What happens when ICE takes away a Colorado family? A teammate disappears. A colleague misses work. Neighbors are gone.

a woman and child smiling at the camera
Colorado Sun illustration
Carolina Suarez Estrada and her son, Luciano, in a handout photo from family.

This story was produced as part of the Colorado Capitol News Alliance. It first appeared at coloradosun.com.

Lea este artículo en español.

Carolina Suarez Estrada frantically called and texted friends, family members and her boss, asking what to do.

She was inside the lobby of a Chaffee County government office in Salida. She was hiding from the men following her in an unmarked car.

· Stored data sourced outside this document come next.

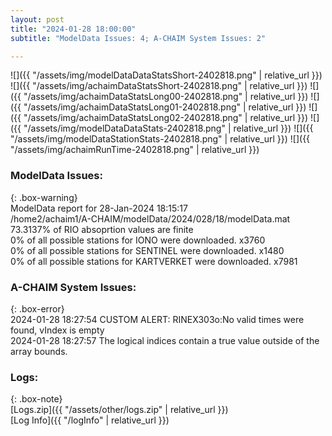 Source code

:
 ```yaml
---
layout: post
title: "2024-01-28 18:00:00"
subtitle: "ModelData Issues: 4; A-CHAIM System Issues: 2"

---
```


![]({{ "/assets/img/modelDataDataStatsShort-2402818.png" | relative_url }})
![]({{ "/assets/img/achaimDataStatsShort-2402818.png" | relative_url }})
![]({{ "/assets/img/achaimDataStatsLong00-2402818.png" | relative_url }})
![]({{ "/assets/img/achaimDataStatsLong01-2402818.png" | relative_url }})
![]({{ "/assets/img/achaimDataStatsLong02-2402818.png" | relative_url }})
![]({{ "/assets/img/modelDataDataStats-2402818.png" | relative_url }})
![]({{ "/assets/img/modelDataStationStats-2402818.png" | relative_url }})
![]({{ "/assets/img/achaimRunTime-2402818.png" | relative_url }})


### ModelData Issues:  
  
{: .box-warning}  
 ModelData report for 28-Jan-2024 18:15:17   
 /home2/achaim1/A-CHAIM/modelData/2024/028/18/modelData.mat   
 73.3137% of RIO absoprtion values are finite   
 0% of all possible stations for IONO were downloaded. x3760   
 0% of all possible stations for SENTINEL were downloaded. x1480   
 0% of all possible stations for KARTVERKET were downloaded. x7981   
  
### A-CHAIM System Issues:  
  
{: .box-error}  
2024-01-28 18:27:54 CUSTOM ALERT: RINEX303o:No valid times were found, vIndex is empty  
2024-01-28 18:27:57 The logical indices contain a true value outside of the array bounds.  

### Logs:  
  
{: .box-note}  
[Logs.zip]({{ "/assets/other/logs.zip" | relative_url }})  
[Log Info]({{ "/logInfo" | relative_url }})  
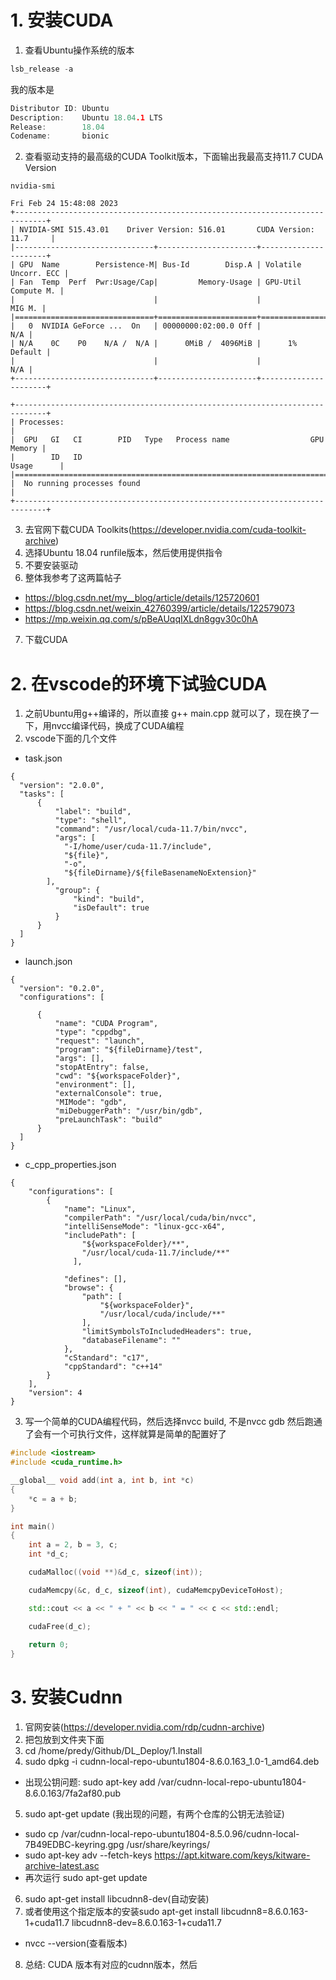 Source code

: # 1. 安装CUDA
1. 查看Ubuntu操作系统的版本
```cpp
lsb_release -a
```
我的版本是
```cpp
Distributor ID: Ubuntu
Description:    Ubuntu 18.04.1 LTS
Release:        18.04
Codename:       bionic
```
2. 查看驱动支持的最高级的CUDA Toolkit版本，下面输出我最高支持11.7 CUDA Version
```
nvidia-smi
```
```
Fri Feb 24 15:48:08 2023       
+-----------------------------------------------------------------------------+
| NVIDIA-SMI 515.43.01    Driver Version: 516.01       CUDA Version: 11.7     |
|-------------------------------+----------------------+----------------------+
| GPU  Name        Persistence-M| Bus-Id        Disp.A | Volatile Uncorr. ECC |
| Fan  Temp  Perf  Pwr:Usage/Cap|         Memory-Usage | GPU-Util  Compute M. |
|                               |                      |               MIG M. |
|===============================+======================+======================|
|   0  NVIDIA GeForce ...  On   | 00000000:02:00.0 Off |                  N/A |
| N/A    0C    P0    N/A /  N/A |      0MiB /  4096MiB |      1%      Default |
|                               |                      |                  N/A |
+-------------------------------+----------------------+----------------------+
                                                                               
+-----------------------------------------------------------------------------+
| Processes:                                                                  |
|  GPU   GI   CI        PID   Type   Process name                  GPU Memory |
|        ID   ID                                                   Usage      |
|=============================================================================|
|  No running processes found                                                 |
+-----------------------------------------------------------------------------+
```
3. 去官网下载CUDA Toolkits(https://developer.nvidia.com/cuda-toolkit-archive)
4. 选择Ubuntu 18.04 runfile版本，然后使用提供指令
5. 不要安装驱动
6. 整体我参考了这两篇帖子
- https://blog.csdn.net/my__blog/article/details/125720601
- https://blog.csdn.net/weixin_42760399/article/details/122579073
- https://mp.weixin.qq.com/s/pBeAUqqIXLdn8ggv30c0hA
7. 下载CUDA
# 2. 在vscode的环境下试验CUDA
1. 之前Ubuntu用g++编译的，所以直接 g++ main.cpp 就可以了，现在换了一下，用nvcc编译代码，换成了CUDA编程
2. vscode下面的几个文件
- task.json
```
{
  "version": "2.0.0",
  "tasks": [
      {
          "label": "build",
          "type": "shell",
          "command": "/usr/local/cuda-11.7/bin/nvcc",
          "args": [
            "-I/home/user/cuda-11.7/include",
            "${file}",
            "-o",
            "${fileDirname}/${fileBasenameNoExtension}"
        ],        
          "group": {
              "kind": "build",
              "isDefault": true
          }
      }
  ]
}

```
- launch.json 
```
{
  "version": "0.2.0",
  "configurations": [
    
      {
          "name": "CUDA Program",
          "type": "cppdbg",
          "request": "launch",
          "program": "${fileDirname}/test",
          "args": [],
          "stopAtEntry": false,
          "cwd": "${workspaceFolder}",
          "environment": [],
          "externalConsole": true,
          "MIMode": "gdb",
          "miDebuggerPath": "/usr/bin/gdb",
          "preLaunchTask": "build"
      }
  ]
}

```
- c_cpp_properties.json
```
{
    "configurations": [
        {
            "name": "Linux",
            "compilerPath": "/usr/local/cuda/bin/nvcc",
            "intelliSenseMode": "linux-gcc-x64",
            "includePath": [
                "${workspaceFolder}/**",
                "/usr/local/cuda-11.7/include/**"
              ],
              
            "defines": [],
            "browse": {
                "path": [
                    "${workspaceFolder}",
                    "/usr/local/cuda/include/**"
                ],
                "limitSymbolsToIncludedHeaders": true,
                "databaseFilename": ""
            },
            "cStandard": "c17",
            "cppStandard": "c++14"
        }
    ],
    "version": 4
}
```
3. 写一个简单的CUDA编程代码，然后选择nvcc build, 不是nvcc gdb 然后跑通了会有一个可执行文件，这样就算是简单的配置好了
```cpp
#include <iostream>
#include <cuda_runtime.h>

__global__ void add(int a, int b, int *c)
{
    *c = a + b;
}

int main()
{
    int a = 2, b = 3, c;
    int *d_c;

    cudaMalloc((void **)&d_c, sizeof(int));

    cudaMemcpy(&c, d_c, sizeof(int), cudaMemcpyDeviceToHost);

    std::cout << a << " + " << b << " = " << c << std::endl;

    cudaFree(d_c);
    
    return 0;
}
```
# 3. 安装Cudnn
1. 官网安装(https://developer.nvidia.com/rdp/cudnn-archive)
2. 把包放到文件夹下面
3. cd /home/predy/Github/DL_Deploy/1.Install
4. sudo dpkg -i cudnn-local-repo-ubuntu1804-8.6.0.163_1.0-1_amd64.deb
- 出现公钥问题: sudo apt-key add /var/cudnn-local-repo-ubuntu1804-8.6.0.163/7fa2af80.pub
5. sudo apt-get update (我出现的问题，有两个仓库的公钥无法验证)
- sudo cp /var/cudnn-local-repo-ubuntu1804-8.5.0.96/cudnn-local-7B49EDBC-keyring.gpg /usr/share/keyrings/
- sudo apt-key adv --fetch-keys https://apt.kitware.com/keys/kitware-archive-latest.asc
- 再次运行 sudo apt-get update
6. sudo apt-get install libcudnn8-dev(自动安装)
7. 或者使用这个指定版本的安装sudo apt-get install libcudnn8=8.6.0.163-1+cuda11.7 libcudnn8-dev=8.6.0.163-1+cuda11.7
- nvcc --version(查看版本)
8. 总结: CUDA 版本有对应的cudnn版本，然后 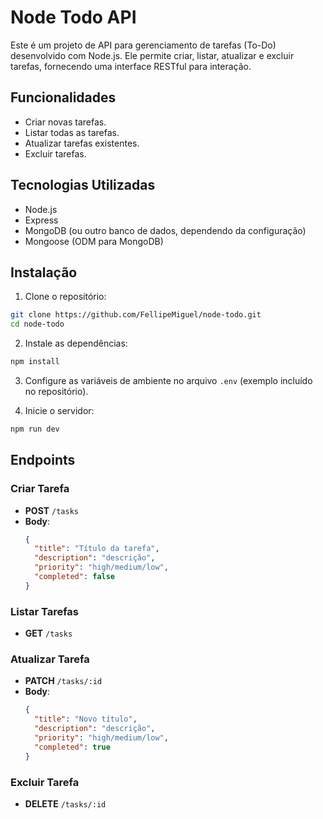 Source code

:# Node Todo API

Este é um projeto de API para gerenciamento de tarefas (To-Do) desenvolvido com Node.js. Ele permite criar, listar, atualizar e excluir tarefas, fornecendo uma interface RESTful para interação.

## Funcionalidades

- Criar novas tarefas.
- Listar todas as tarefas.
- Atualizar tarefas existentes.
- Excluir tarefas.

## Tecnologias Utilizadas

- Node.js
- Express
- MongoDB (ou outro banco de dados, dependendo da configuração)
- Mongoose (ODM para MongoDB)

## Instalação

1. Clone o repositório:

```bash
git clone https://github.com/FellipeMiguel/node-todo.git
cd node-todo
```

2. Instale as dependências:

```bash
npm install
```

3. Configure as variáveis de ambiente no arquivo `.env` (exemplo incluído no repositório).

4. Inicie o servidor:

```bash
npm run dev
```

## Endpoints

### Criar Tarefa

- **POST** `/tasks`
- **Body**:
  ```json
  {
    "title": "Título da tarefa",
    "description": "descrição",
    "priority": "high/medium/low",
    "completed": false
  }
  ```

### Listar Tarefas

- **GET** `/tasks`

### Atualizar Tarefa

- **PATCH** `/tasks/:id`
- **Body**:
  ```json
  {
    "title": "Novo título",
    "description": "descrição",
    "priority": "high/medium/low",
    "completed": true
  }
  ```

### Excluir Tarefa

- **DELETE** `/tasks/:id`
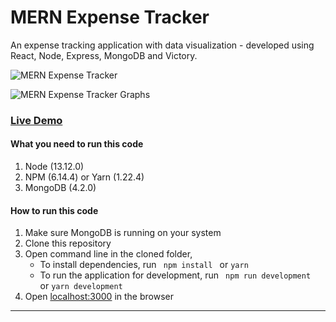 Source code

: # MERN Expense Tracker

An expense tracking application with data visualization - developed using React, Node, Express, MongoDB and Victory.

![MERN Expense Tracker](https://mernbook.s3.amazonaws.com/git+/expensetracker.png "MERN Expense Tracker")

![MERN Expense Tracker Graphs](https://mernbook.s3.amazonaws.com/git+/graphs.png "MERN Expense Tracker Graphs")

### [Live Demo](http://expensetracker.mernbook.com/ "MERN Expense Tracker")

#### What you need to run this code
1. Node (13.12.0)
2. NPM (6.14.4) or Yarn (1.22.4)
3. MongoDB (4.2.0)

####  How to run this code
1. Make sure MongoDB is running on your system
2. Clone this repository
3. Open command line in the cloned folder,
   - To install dependencies, run ```  npm install  ``` or ``` yarn ```
   - To run the application for development, run ```  npm run development  ``` or ``` yarn development ```
4. Open [localhost:3000](http://localhost:3000/) in the browser
---- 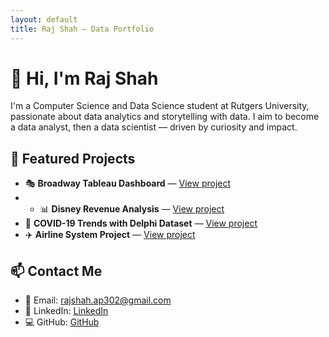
 ```yaml
---
layout: default
title: Raj Shah – Data Portfolio
---
```


# 👋 Hi, I'm Raj Shah

I'm a Computer Science and Data Science student at Rutgers University, passionate about data analytics and storytelling with data. I aim to become a data analyst, then a data scientist — driven by curiosity and impact.

## 📁 Featured Projects

- 🎭 **Broadway Tableau Dashboard** — [View project](./broadway-dashboard/README.md)
- - 📊 **Disney Revenue Analysis** — [View project](./disney-revenue-analysis/README.md)
- 🧬 **COVID-19 Trends with Delphi Dataset** — [View project](#)
- ✈️ **Airline System Project** — [View project](./airline-system/README.md)

## 📫 Contact Me
- 📧 Email: rajshah.ap302@gmail.com 
- 💼 LinkedIn: [LinkedIn](https://www.linkedin.com/in/raj-shah-42985323b/)  
- 💻 GitHub: [GitHub](https://github.com/rajshah1909)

Earlier that day, Suarez gave her partner a ride to the court complex for a hearing for his recent drunken driving case. When they left, the unmarked car began to follow her, signaling for her to pull over, she said. Panicked, she pulled back into the parking lot and ran inside.

The men following her, she would soon learn, were federal immigration agents.

She didn’t know what to do. The agents were outside.

Loved ones assured Suarez that she would be OK. She had a work permit from the federal government, a steady job at a construction company, a pending asylum case, a Colorado driver’s license and no criminal convictions.

She also had a 7-year-old son, Luciano, waiting for her to pick him up from the babysitter’s house.

But her loved ones were wrong. 

Days later, she turned 33 in an immigration detention center in Texas, where she and Luciano remain.

Suarez and Luciano are two of the thousands of Coloradans who have been swept up this year by President Donald Trump’s mass deportation policy. The arrest has eroded any sense of safety felt by immigrant families who came to the Upper Arkansas Valley with government permission to live and work in recent years. And it has also spurred some with citizenship to help immigrant families as they navigate the new insecurity.

Trump vowed during his presidential campaign to deport “vicious and bloodthirsty criminals,” but also promised to execute “the largest deportation program in American history.” The resulting roundups of immigrants working in fieldsattending court hearings or walking in their neighborhoods have included those with work permitspermanent residency cards and even U.S. citizenship.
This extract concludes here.